Une mesure qui met fin à un paradoxe de santé publique : jusqu’ici, seuls 250 spécialistes avaient le droit d’en prescrire, laissant des milliers de patients sur le bord du chemin, entre douleurs persistantes et rendez-vous inaccessibles.

La décision, saluée par le corps médical, marque un tournant dans l’approche tchèque du cannabis thérapeutique. Désormais, les prescriptions pourront couvrir jusqu’à trois mois de traitement — un soulagement pour les patients, notamment ceux atteints de douleurs neuropathiques, de sclérose en plaques ou de cancers en phase avancée. Le tout sans passer par un spécialiste, parfois situé à plusieurs heures de route.

8000 patients suivis par des médecins spécialisés

« C’est une question de bon sens », tranche Petr Šonka, président de l’Association des médecins généralistes. « On prescrit déjà des opioïdes forts comme la morphine. Pourquoi ne pourrait-on pas prescrire du cannabis, qui présente bien moins de risques d’addiction ou d’effets secondaires graves ? » Dans les faits, la mesure ne devrait pas entraîner une explosion des prescriptions : elle s’adresse avant tout aux patients qui souffrent, pas à ceux qui espèrent détourner le système à des fins récréatives.

Ce changement s’inscrit dans un contexte tchèque de plus en plus favorable à la régulation du cannabis. Depuis 2013, son usage médical est autorisé, mais son accès est resté longtemps marginal. En 2021, seules 100 kilos de cannabis médical étaient prescrites dans tout le pays. Deux ans plus tard, on atteint 320 kilos — et près de 8 000 patients officiellement suivis, un chiffre encore bien en deçà de la réalité selon les observateurs.

600 000 Tchèques feraient usage de cannabis pour se soigner

Car selon une étude du Centre national de surveillance des drogues, près de 600 000 Tchèques utiliseraient le cannabis pour se soigner, en dehors de tout cadre médical. Autrement dit : l’automédication règne, faute d’accès institutionnel. En ouvrant les vannes de la prescription, le gouvernement espère reprendre le contrôle, encadrer les usages et couper l’herbe sous le pied du marché gris.

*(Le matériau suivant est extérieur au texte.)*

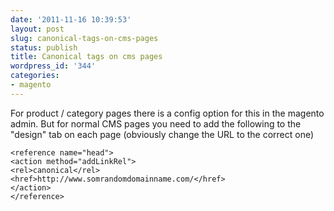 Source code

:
 ```yaml
---
date: '2011-11-16 10:39:53'
layout: post
slug: canonical-tags-on-cms-pages
status: publish
title: Canonical tags on cms pages
wordpress_id: '344'
categories:
- magento
---
```


For product / category pages there is a config option for this in the magento admin. But for normal CMS pages you need to add the following to the "design" tab on each page (obviously change the URL to the correct one)

    
    <reference name="head">
    <action method="addLinkRel">
    <rel>canonical</rel>
    <href>http://www.somrandomdomainname.com/</href>
    </action>
    </reference>
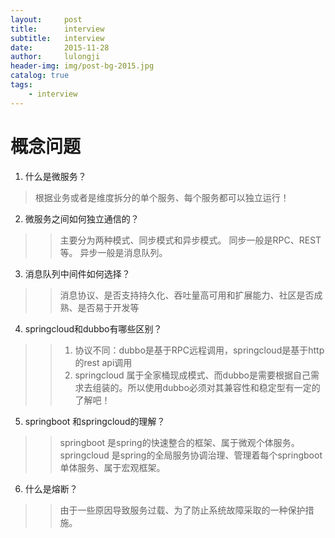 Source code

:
 ```yaml
---
layout:     post
title:      interview 
subtitle:   interview
date:       2015-11-28
author:     lulongji
header-img: img/post-bg-2015.jpg
catalog: true
tags:
    - interview
---
```


# 概念问题

1. 什么是微服务？
>  根据业务或者是维度拆分的单个服务、每个服务都可以独立运行！

2. 微服务之间如何独立通信的？
>> 主要分为两种模式、同步模式和异步模式。  同步一般是RPC、REST等。  异步一般是消息队列。

3. 消息队列中间件如何选择？
>> 消息协议、是否支持持久化、吞吐量高可用和扩展能力、社区是否成熟、是否易于开发等

4. springcloud和dubbo有哪些区别？
>> 1. 协议不同：dubbo是基于RPC远程调用，springcloud是基于http的rest api调用
>> 2. springcloud 属于全家桶现成模式、而dubbo是需要根据自己需求去组装的。所以使用dubbo必须对其兼容性和稳定型有一定的了解吧！

5. springboot 和springcloud的理解？
>> springboot 是spring的快速整合的框架、属于微观个体服务。
>> springcloud 是spring的全局服务协调治理、管理着每个springboot单体服务、属于宏观框架。

6. 什么是熔断？
>> 由于一些原因导致服务过载、为了防止系统故障采取的一种保护措施。
>> 






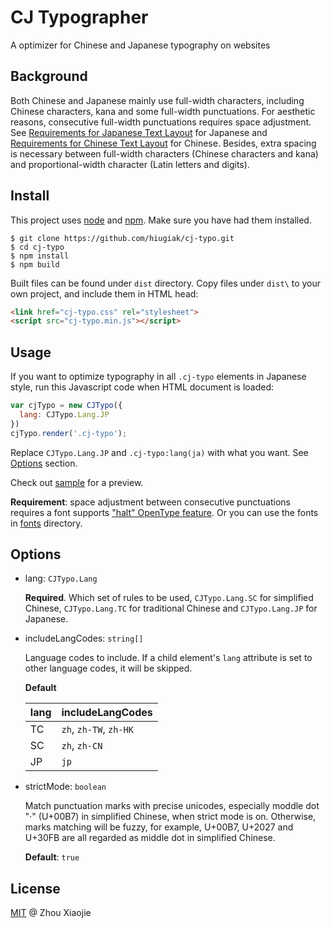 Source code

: # CJ Typographer

A optimizer for Chinese and Japanese typography on websites

## Background

Both Chinese and Japanese mainly use full-width characters, including Chinese characters, kana and some full-width punctuations. For aesthetic reasons, consecutive full-width punctuations requires space adjustment. See [Requirements for Japanese Text Layout](https://www.w3.org/TR/jlreq/#positioning_of_consecutive_opening_brackets_closing_brackets_comma_full_stops_and_middle_dots) for Japanese and [Requirements for Chinese Text Layout](https://www.w3.org/TR/clreq/#compression_rules_for_consecutive_punctuation_marks) for Chinese. Besides, extra spacing is necessary between full-width characters (Chinese characters and kana) and proportional-width character (Latin letters and digits).

## Install

This project uses [node](http://nodejs.org/) and [npm](https://npmjs.com/). Make sure you have had them installed.

```shell
$ git clone https://github.com/hiugiak/cj-typo.git
$ cd cj-typo
$ npm install
$ npm build
```

Built files can be found under `dist` directory. Copy files under `dist\` to your own project, and include them in HTML head:

```html
<link href="cj-typo.css" rel="stylesheet">
<script src="cj-typo.min.js"></script>
```

## Usage

If you want to optimize typography in all `.cj-typo` elements in Japanese style, run this Javascript code when HTML document is loaded:

```js
var cjTypo = new CJTypo({
  lang: CJTypo.Lang.JP
})
cjTypo.render('.cj-typo');
```

Replace `CJTypo.Lang.JP` and `.cj-typo:lang(ja)` with what you want. See [Options](#options) section.

Check out [sample](sample.html) for a preview.

**Requirement**: space adjustment between consecutive punctuations requires a font supports ["halt" OpenType feature](https://helpx.adobe.com/fonts/using/open-type-syntax.html#halt). Or you can use the fonts in [fonts](fonts) directory.

## Options

* lang: `CJTypo.Lang`

    **Required**. Which set of rules to be used, `CJTypo.Lang.SC` for simplified Chinese, `CJTypo.Lang.TC` for traditional Chinese and `CJTypo.Lang.JP` for Japanese.

* includeLangCodes: `string[]`

    Language codes to include. If a child element's `lang` attribute is set to other language codes, it will be skipped.

    **Default**

    | lang | includeLangCodes |
    | ---- | ---------------- |
    | TC   | `zh`, `zh-TW`, `zh-HK` |
    | SC   | `zh`, `zh-CN` |
    | JP   | `jp` |

* strictMode: `boolean`

    Match punctuation marks with precise unicodes, especially moddle dot "·" (U+00B7) in simplified Chinese, when strict mode is on. Otherwise, marks matching will be fuzzy, for example, U+00B7, U+2027 and U+30FB are all regarded as middle dot in simplified Chinese.

    **Default**: `true`

## License

[MIT](LICENSE) @ Zhou Xiaojie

Reste que cette réforme en cache une autre, plus vaste encore. Le gouvernement de Petr Fiala envisage une légalisation partielle du cannabis récréatif, dans la lignée du modèle allemand. Une régulation qui permettrait de sortir d’une hypocrisie tenace : dans les rues de Prague, les boutiques vendant des produits au THC allégé (ou pas) poussent comme des champignons. À cela s’ajoute la vente libre de kratom, substance euphorisante elle aussi dans le viseur du ministère de la Santé.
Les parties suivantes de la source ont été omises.